[[ Data for this task, beginning ]]

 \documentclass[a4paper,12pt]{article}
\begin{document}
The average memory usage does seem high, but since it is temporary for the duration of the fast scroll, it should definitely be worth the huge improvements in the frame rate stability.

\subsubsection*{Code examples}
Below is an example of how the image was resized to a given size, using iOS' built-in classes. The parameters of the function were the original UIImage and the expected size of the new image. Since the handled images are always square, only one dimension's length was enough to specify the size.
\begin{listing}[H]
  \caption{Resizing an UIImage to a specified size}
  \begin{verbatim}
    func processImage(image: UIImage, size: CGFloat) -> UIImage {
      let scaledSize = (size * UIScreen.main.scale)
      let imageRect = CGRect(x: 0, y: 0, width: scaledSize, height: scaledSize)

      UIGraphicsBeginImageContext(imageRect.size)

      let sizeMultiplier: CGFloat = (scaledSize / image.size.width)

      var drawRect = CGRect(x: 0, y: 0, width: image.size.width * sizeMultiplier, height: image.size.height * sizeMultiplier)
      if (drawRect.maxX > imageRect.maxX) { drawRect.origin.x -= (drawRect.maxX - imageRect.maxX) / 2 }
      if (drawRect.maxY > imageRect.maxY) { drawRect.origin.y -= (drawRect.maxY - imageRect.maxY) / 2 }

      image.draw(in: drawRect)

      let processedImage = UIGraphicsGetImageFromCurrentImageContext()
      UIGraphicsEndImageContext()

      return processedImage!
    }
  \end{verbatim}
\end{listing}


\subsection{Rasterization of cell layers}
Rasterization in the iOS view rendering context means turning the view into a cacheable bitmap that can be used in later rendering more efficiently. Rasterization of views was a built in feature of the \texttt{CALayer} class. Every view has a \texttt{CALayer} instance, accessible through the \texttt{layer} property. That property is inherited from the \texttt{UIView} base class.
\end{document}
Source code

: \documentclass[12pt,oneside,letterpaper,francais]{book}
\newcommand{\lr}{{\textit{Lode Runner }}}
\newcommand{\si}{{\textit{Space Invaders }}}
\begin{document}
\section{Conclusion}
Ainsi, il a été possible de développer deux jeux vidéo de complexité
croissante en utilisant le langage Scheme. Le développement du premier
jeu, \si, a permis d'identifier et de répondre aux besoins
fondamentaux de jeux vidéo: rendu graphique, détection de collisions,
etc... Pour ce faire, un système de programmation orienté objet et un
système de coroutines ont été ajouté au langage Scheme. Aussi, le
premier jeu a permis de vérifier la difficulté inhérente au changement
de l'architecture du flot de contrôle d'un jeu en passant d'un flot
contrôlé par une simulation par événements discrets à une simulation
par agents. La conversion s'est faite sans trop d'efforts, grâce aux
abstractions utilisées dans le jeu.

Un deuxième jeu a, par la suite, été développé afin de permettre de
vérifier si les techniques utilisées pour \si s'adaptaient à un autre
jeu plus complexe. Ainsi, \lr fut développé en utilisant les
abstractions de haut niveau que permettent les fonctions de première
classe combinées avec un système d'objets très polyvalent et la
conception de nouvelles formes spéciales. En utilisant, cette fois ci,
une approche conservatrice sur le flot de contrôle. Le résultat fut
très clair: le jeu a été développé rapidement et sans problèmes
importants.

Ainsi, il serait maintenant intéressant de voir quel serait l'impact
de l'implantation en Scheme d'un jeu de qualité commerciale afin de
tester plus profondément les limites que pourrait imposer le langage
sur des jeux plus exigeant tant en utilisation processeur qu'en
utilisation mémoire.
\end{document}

[[ Data for this task, end ]]

*Aim of the exercise*. Would you restate the entries word for word, omitting none?

*Your response*.
 \documentclass[a4paper,12pt]{article}
\begin{document}
The average memory usage does seem high, but since it is temporary for the duration of the fast scroll, it should definitely be worth the huge improvements in the frame rate stability.

\subsubsection*{Code examples}
Below is an example of how the image was resized to a given size, using iOS' built-in classes. The parameters of the function were the original UIImage and the expected size of the new image. Since the handled images are always square, only one dimension's length was enough to specify the size.
\begin{listing}[H]
  \caption{Resizing an UIImage to a specified size}
  \begin{verbatim}
    func processImage(image: UIImage, size: CGFloat) -> UIImage {
      let scaledSize = (size * UIScreen.main.scale)
      let imageRect = CGRect(x: 0, y: 0, width: scaledSize, height: scaledSize)

      UIGraphicsBeginImageContext(imageRect.size)

      let sizeMultiplier: CGFloat = (scaledSize / image.size.width)

      var drawRect = CGRect(x: 0, y: 0, width: image.size.width * sizeMultiplier, height: image.size.height * sizeMultiplier)
      if (drawRect.maxX > imageRect.maxX) { drawRect.origin.x -= (drawRect.maxX - imageRect.maxX) / 2 }
      if (drawRect.maxY > imageRect.maxY) { drawRect.origin.y -= (drawRect.maxY - imageRect.maxY) / 2 }

      image.draw(in: drawRect)

      let processedImage = UIGraphicsGetImageFromCurrentImageContext()
      UIGraphicsEndImageContext()

      return processedImage!
    }
  \end{verbatim}
\end{listing}


\subsection{Rasterization of cell layers}
Rasterization in the iOS view rendering context means turning the view into a cacheable bitmap that can be used in later rendering more efficiently. Rasterization of views was a built in feature of the \texttt{CALayer} class. Every view has a \texttt{CALayer} instance, accessible through the \texttt{layer} property. That property is inherited from the \texttt{UIView} base class.
\end{document}
Source code

: \documentclass[12pt,oneside,letterpaper,francais]{book}
\newcommand{\lr}{{\textit{Lode Runner }}}
\newcommand{\si}{{\textit{Space Invaders }}}
\begin{document}
\section{Conclusion}
Ainsi, il a été possible de développer deux jeux vidéo de complexité
croissante en utilisant le langage Scheme. Le développement du premier
jeu, \si, a permis d'identifier et de répondre aux besoins
fondamentaux de jeux vidéo: rendu graphique, détection de collisions,
etc... Pour ce faire, un système de programmation orienté objet et un
système de coroutines ont été ajouté au langage Scheme. Aussi, le
premier jeu a permis de vérifier la difficulté inhérente au changement
de l'architecture du flot de contrôle d'un jeu en passant d'un flot
contrôlé par une simulation par événements discrets à une simulation
par agents. La conversion s'est faite sans trop d'efforts, grâce aux
abstractions utilisées dans le jeu.

Un deuxième jeu a, par la suite, été développé afin de permettre de
vérifier si les techniques utilisées pour \si s'adaptaient à un autre
jeu plus complexe. Ainsi, \lr fut développé en utilisant les
abstractions de haut niveau que permettent les fonctions de première
classe combinées avec un système d'objets très polyvalent et la
conception de nouvelles formes spéciales. En utilisant, cette fois ci,
une approche conservatrice sur le flot de contrôle. Le résultat fut
très clair: le jeu a été développé rapidement et sans problèmes
importants.

Ainsi, il serait maintenant intéressant de voir quel serait l'impact
de l'implantation en Scheme d'un jeu de qualité commerciale afin de
tester plus profondément les limites que pourrait imposer le langage
sur des jeux plus exigeant tant en utilisation processeur qu'en
utilisation mémoire.
\end{document}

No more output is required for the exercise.